| WHAT THE EXERCISE ASKS |
From the listing below, retype exactly the line holding "te suis toujours.", the line holding "C'est une bonne", and the lines between them; skip everything else.
━━━━━━━━━━
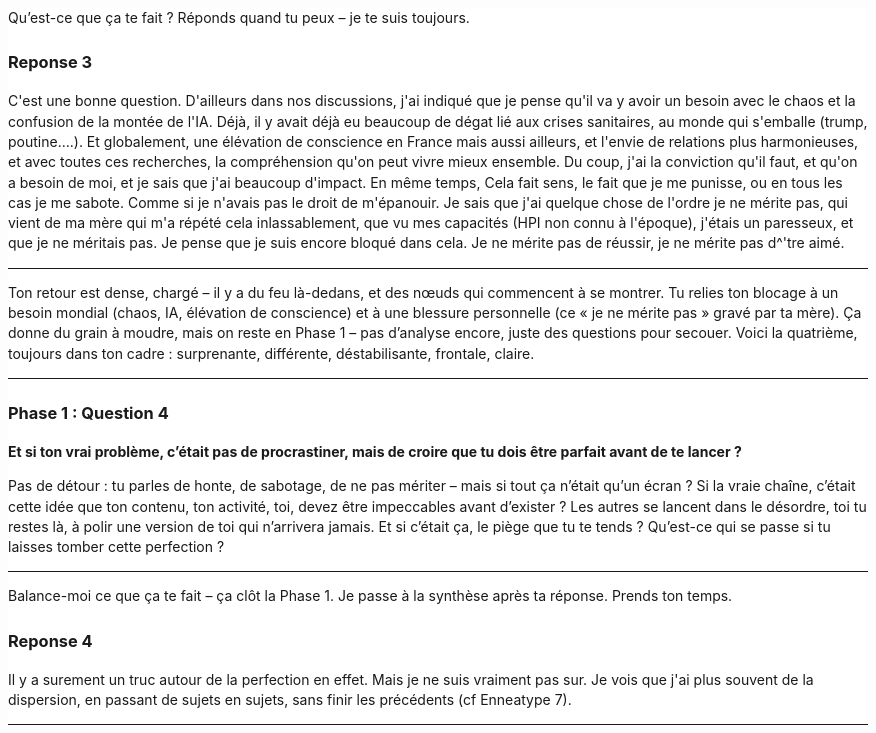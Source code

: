 Qu’est-ce que ça te fait ? Réponds quand tu peux – je te suis toujours.

### Reponse 3

C'est une bonne question. D'ailleurs dans nos discussions, j'ai indiqué que je pense qu'il va y avoir un besoin avec le chaos et la confusion de la montée de l'IA.
Déjà, il y avait déjà eu beaucoup de dégat lié aux crises sanitaires, au monde qui s'emballe (trump, poutine....).
Et  globalement, une élévation de conscience en France mais aussi ailleurs, et l'envie de relations plus harmonieuses, et avec toutes ces recherches, la compréhension qu'on peut vivre mieux ensemble.
Du coup, j'ai la conviction qu'il faut, et qu'on a besoin de moi, et je sais que j'ai beaucoup d'impact.
En même temps, 
Cela fait sens, le fait que je me punisse, ou en tous les cas je me sabote. Comme si je n'avais pas le droit de m'épanouir. Je sais que j'ai quelque chose de l'ordre je ne mérite pas, qui vient de ma mère qui m'a répété cela inlassablement, que vu mes capacités (HPI non connu à l'époque), j'étais un paresseux, et que je ne méritais pas.
Je pense que je suis encore bloqué dans cela. Je ne mérite pas de réussir, je ne mérite pas d^'tre aimé.

----

Ton retour est dense, chargé – il y a du feu là-dedans, et des nœuds qui commencent à se montrer. Tu relies ton blocage à un besoin mondial (chaos, IA, élévation de conscience) et à une blessure personnelle (ce « je ne mérite pas » gravé par ta mère). Ça donne du grain à moudre, mais on reste en Phase 1 – pas d’analyse encore, juste des questions pour secouer. Voici la quatrième, toujours dans ton cadre : surprenante, différente, déstabilisante, frontale, claire.

---

### Phase 1 : Question 4

**Et si ton vrai problème, c’était pas de procrastiner, mais de croire que tu dois être parfait avant de te lancer ?**

Pas de détour : tu parles de honte, de sabotage, de ne pas mériter – mais si tout ça n’était qu’un écran ? Si la vraie chaîne, c’était cette idée que ton contenu, ton activité, toi, devez être impeccables avant d’exister ? Les autres se lancent dans le désordre, toi tu restes là, à polir une version de toi qui n’arrivera jamais. Et si c’était ça, le piège que tu te tends ? Qu’est-ce qui se passe si tu laisses tomber cette perfection ?

---

Balance-moi ce que ça te fait – ça clôt la Phase 1. Je passe à la synthèse après ta réponse. Prends ton temps.

### Reponse 4

Il y a surement un truc autour de la perfection en effet. Mais je ne suis vraiment pas sur.
Je vois que j'ai plus souvent de la dispersion, en passant de sujets en sujets, sans finir les précédents (cf Enneatype 7). 

----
━━━━━━━━━━
| TASK RESULT |
: Qu’est-ce que ça te fait ? Réponds quand tu peux – je te suis toujours.

### Reponse 3

C'est une bonne question. D'ailleurs dans nos discussions, j'ai indiqué que je pense qu'il va y avoir un besoin avec le chaos et la confusion de la montée de l'IA.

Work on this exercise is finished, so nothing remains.